I have been tasked with proving the following:
Let $X$ be a compact, Hausdorff space, and let $U$ be a proper opens subset of $X$. Prove that $$ U^{\infty} \cong X / \left( X - U \right)$$
Note that $U^{\infty} = U \cup \left\lbrace \infty \right\rbrace$ and $X / \left(X - U \right)$ denotes $X/\sim$ where $\sim$ is the equivalence relation on $X$ given by $$x \sim x' \text{ if and only if } x= x' \text{ or } x,x' \in X - U.$$
My attempt so far:
Since $U$ is open in $X$, $X - U$ is a closed subset of $X$, and thus $X / \left(X - U\right)$ is a compact, Hausdorff space. Also, by a previous theorem, $U^{\infty}$ is compact. Now, consider the mapping $h : U^{\infty} \to X/(X-U)$ given by $h(u) = p(u)$ for each $u \in U$ and $h(\infty)= p(X- U)$ where $p: X \to X/(X-U)$ is the natural projection. If $u, v \in U$ and $h(u) = h(v)$, then $u = v$, so $f$ one-to-one. Next, $h(X) = p(U) \cup p(X-U) = X/(X- U)$ since $p$ is onto, so $h$ is onto, and hence $h$ is a homeomorphism.
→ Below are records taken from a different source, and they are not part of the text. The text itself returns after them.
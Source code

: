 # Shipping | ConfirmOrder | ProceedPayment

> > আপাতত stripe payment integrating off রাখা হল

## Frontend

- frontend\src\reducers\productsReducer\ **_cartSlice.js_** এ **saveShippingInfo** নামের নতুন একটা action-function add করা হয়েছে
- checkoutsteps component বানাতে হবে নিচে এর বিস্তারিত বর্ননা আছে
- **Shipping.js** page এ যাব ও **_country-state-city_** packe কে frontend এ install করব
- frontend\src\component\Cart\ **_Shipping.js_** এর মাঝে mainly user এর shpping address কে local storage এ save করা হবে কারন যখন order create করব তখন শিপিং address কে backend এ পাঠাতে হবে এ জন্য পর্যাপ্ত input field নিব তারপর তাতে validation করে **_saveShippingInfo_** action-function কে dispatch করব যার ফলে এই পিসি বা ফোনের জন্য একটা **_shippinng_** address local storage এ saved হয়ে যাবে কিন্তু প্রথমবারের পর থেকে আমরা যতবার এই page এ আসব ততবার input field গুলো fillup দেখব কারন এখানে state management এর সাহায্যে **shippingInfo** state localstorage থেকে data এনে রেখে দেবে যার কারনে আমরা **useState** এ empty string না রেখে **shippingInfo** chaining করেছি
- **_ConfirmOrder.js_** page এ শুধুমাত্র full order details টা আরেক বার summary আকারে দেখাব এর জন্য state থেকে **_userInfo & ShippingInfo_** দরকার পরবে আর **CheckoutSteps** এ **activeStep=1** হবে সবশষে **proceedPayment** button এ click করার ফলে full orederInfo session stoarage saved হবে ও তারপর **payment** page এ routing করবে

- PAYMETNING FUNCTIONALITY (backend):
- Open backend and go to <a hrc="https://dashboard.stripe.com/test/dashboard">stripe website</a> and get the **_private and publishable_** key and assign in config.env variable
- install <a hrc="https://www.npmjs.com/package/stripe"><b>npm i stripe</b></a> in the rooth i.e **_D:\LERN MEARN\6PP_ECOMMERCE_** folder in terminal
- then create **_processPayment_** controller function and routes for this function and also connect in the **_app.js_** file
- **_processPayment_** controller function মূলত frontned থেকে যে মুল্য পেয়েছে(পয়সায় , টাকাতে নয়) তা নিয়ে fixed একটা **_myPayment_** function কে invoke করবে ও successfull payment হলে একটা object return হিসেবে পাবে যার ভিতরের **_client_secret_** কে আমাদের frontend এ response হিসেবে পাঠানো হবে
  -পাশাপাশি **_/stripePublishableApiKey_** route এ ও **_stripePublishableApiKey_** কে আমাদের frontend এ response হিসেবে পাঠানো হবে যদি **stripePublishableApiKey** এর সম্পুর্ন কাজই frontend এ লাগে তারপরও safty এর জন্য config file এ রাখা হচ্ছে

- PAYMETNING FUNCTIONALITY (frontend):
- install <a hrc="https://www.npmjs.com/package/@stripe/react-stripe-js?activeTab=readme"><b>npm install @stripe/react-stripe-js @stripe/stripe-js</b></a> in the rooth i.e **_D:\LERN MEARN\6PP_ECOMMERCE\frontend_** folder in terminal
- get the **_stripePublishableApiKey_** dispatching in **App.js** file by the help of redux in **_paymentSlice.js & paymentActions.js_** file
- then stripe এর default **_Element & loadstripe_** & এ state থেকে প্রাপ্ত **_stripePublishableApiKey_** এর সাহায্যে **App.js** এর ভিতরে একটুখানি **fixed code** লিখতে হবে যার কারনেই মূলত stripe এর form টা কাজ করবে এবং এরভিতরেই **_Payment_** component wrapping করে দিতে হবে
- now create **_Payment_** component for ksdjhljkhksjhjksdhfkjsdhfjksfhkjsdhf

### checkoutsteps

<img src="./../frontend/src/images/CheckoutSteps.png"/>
I am pretty sure my logic is sound, although I do not think my proof is neither thorough nor concise enough. So, I welcome all suggestions.
You still have to argue that $h$ is continuous. You just showed it is a bijection.
It's clearly continuous at all $u \in U$ as $U$ is open and $p$ is continuous. So show continuity at $\infty$.